PART 1. Separation of Ions with FAIMSFAIMS does 3 things, and each will be explained separately: What can FAIMS do?
(1) FAIMS can separate ions from each other.
(2) FAIMS can focus ions
(3) FAIMS can trap ions in 3-dimensions
is a simple description of ion separation in FAIMS. A more complete description
can be found in:
"Atmospheric pressure ion focusing in a high-field asymmetric waveform ion mobility spectrometer", Review of Scientific Instruments, 70 (1999) page 1370.
If a mixture of ions of different sizes and types is introduced between two metal plates, the application of high voltage in an appropriate waveform to the plates will create a condition where some types of ions drift and hit the metal plates while other types of ions remain between the plates. This is the separation of ions which we can achieve with FAIMS.
The separation of the ions between the plates will require the application of a specialized waveform which we call an 'asymmetric' waveform. For example, this waveform can be a square wave in which a high positive voltage is applied for a short time and a low negative voltage is applied for a longer time. However, the area (voltage x time) of the positive and negative portion of the wave must be equal. The peak voltage of the waveform is called the 'dispersion voltage', or 'DV' for short. Diagram 1 shows an example of the waveform.
Diagram 1. Example of an asymmetric waveform.
If the electric fields which are created by the application of the asymmetric
waveform are weak, for example the field never exceeds 200 volts/cm, the ion
will move back and forth, or oscillate, during the waveform, but the ion will
not be pushed towards either plate. If the electric field during the high-voltage
part of the waveform is above about 5000 volts/cm, then the application of
the waveform may cause the ion to drift in one or the other direction towards
one of the plates. Under these conditions, during the high voltage period, the mobility of the ion may deviate from its low-field value. Diagram 2 shows examples of ions drifting towards the plates.
In the middle picture, the ion is in a 'balanced' condition which will
be described below.
Diagram 2. Ions oscillating between the FAIMS plates.

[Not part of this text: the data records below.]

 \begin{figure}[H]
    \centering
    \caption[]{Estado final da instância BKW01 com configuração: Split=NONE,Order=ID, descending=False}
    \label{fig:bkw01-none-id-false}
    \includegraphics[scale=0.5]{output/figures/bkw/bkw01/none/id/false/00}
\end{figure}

An ion must be in the 'balanced' condition to exit from FAIMS. The reason the ion will drift towards a plate is that the ion mobility during the application of the high electric field is different than the ion mobility during the low electric field. Since the mobility of the ion defines how fast the ion moves in the field, the ion will move 'proportionately' farther in one field than the other. For example, assume that the mobility of the ion is 2 cm2/Vsec in the low field and 2.1 cm2/Vsec in the high field. The differing ion mobilities will result in a higher-than-expected velocity during the application of the high field and will result in a higher-than-expected distance traveled during the high field portion of the waveform. Since this waveform is applied at high frequency (over 200 kHz), the small extra distance traveled during each high-voltage period translates into a net drift of the ion towards one of the plates.

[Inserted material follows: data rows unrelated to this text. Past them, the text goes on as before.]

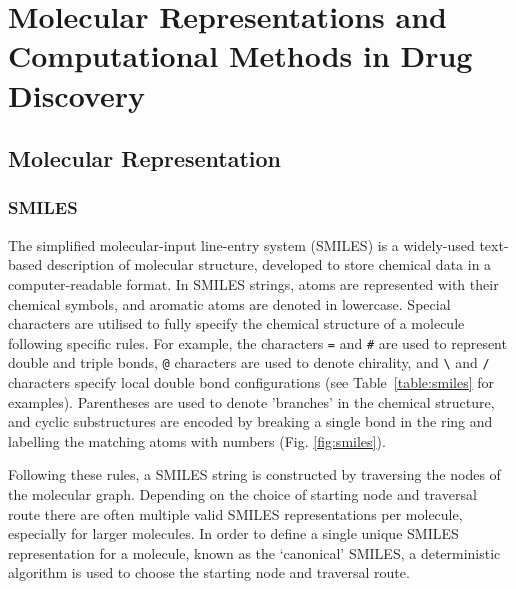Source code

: \chapter{Molecular Representations and Computational Methods in Drug Discovery} \label{ch:background}

\section{Molecular Representation}

\subsection{SMILES}
The simplified molecular-input line-entry system (SMILES) \cite{Weininger1988, Weininger1989} is a widely-used text-based description of molecular structure, developed to store chemical data in a computer-readable format. In SMILES strings, atoms are represented with their chemical symbols, and aromatic atoms are denoted in lowercase. Special characters are utilised to fully specify the chemical structure of a molecule following specific rules. For example, the characters \texttt{=} and \texttt{\#} are used to represent double and triple bonds, \texttt{@} characters are used to denote chirality, and \texttt{\textbackslash} and \texttt{/} characters specify local double bond configurations (see Table~\ref{table:smiles} for examples). Parentheses are used to denote 'branches' in the chemical structure, and cyclic substructures are encoded by breaking a single bond in the ring and labelling the matching atoms with numbers (Fig. \ref{fig:smiles}).

Following these rules, a SMILES string is constructed by traversing the nodes of the molecular graph. Depending on the choice of starting node and traversal route there are often multiple valid SMILES representations per molecule, especially for larger molecules. In order to define a single unique SMILES representation for a molecule, known as the `canonical' SMILES, a deterministic algorithm is used to choose the starting node and traversal route.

Some ions will have a mobility which increases with electric field; other ions have a mobility which decreases with field. These ions will travel in opposite directions between the plates.

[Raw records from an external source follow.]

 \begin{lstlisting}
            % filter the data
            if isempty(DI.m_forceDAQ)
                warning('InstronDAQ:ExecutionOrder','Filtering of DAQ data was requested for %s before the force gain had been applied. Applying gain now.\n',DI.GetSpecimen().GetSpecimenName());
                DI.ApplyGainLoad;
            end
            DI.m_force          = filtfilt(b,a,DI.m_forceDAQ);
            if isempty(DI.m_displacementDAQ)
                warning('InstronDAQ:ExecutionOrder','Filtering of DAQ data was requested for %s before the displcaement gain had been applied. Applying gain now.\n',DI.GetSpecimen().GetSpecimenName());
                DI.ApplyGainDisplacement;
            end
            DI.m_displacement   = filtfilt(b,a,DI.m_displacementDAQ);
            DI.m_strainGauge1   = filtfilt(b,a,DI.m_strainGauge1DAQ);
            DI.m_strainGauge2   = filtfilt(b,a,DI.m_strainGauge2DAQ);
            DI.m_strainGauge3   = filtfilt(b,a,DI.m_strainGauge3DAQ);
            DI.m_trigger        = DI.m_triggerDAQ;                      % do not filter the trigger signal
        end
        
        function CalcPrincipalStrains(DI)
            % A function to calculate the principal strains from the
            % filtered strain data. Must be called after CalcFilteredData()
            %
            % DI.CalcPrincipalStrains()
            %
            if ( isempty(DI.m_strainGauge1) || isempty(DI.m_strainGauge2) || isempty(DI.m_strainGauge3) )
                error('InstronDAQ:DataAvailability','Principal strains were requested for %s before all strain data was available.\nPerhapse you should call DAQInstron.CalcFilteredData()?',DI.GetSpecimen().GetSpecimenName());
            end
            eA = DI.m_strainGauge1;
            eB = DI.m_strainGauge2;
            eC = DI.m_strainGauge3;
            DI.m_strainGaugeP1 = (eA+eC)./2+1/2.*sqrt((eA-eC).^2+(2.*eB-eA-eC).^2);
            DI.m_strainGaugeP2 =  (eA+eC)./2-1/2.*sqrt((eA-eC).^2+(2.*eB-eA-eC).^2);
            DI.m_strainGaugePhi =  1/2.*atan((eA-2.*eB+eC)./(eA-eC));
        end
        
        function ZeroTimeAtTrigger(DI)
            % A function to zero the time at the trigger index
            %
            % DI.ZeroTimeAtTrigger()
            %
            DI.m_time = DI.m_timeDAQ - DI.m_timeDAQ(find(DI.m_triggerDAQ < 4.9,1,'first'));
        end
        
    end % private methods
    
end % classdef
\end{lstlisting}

Certain ions, such as the chloride ion in nitrogen or oxygen, experience a very large change in mobility with field. During the application of the asymmetric waveform, the chloride ion will drift very rapidly towards a plate. On the other hand, some ions, such as the tetrapropylammonium ion, experience a very small change in mobility with field and drift slowly towards one of the plates.
The drift of an ion towards one of the metal plates can be stopped by the application of a small dc voltage to either of the plates. If the voltage is applied with the appropriate magnitude and polarity, the ion will feel the force of this field and the drift of the ion will be stopped. We call the voltage which is applied to reverse or compensate for the ion drift, the 'compensation voltage' or 'CV' for short. The voltage necessary to stop the drift of the chloride ion will be high, since the mobility of this ion increases substantially at high electric field. On the other hand, the CV necessary to stop the drift of the tetrapropylammonium ion will be small. The CV is therefore the 'handle' we use to control the separation of ions.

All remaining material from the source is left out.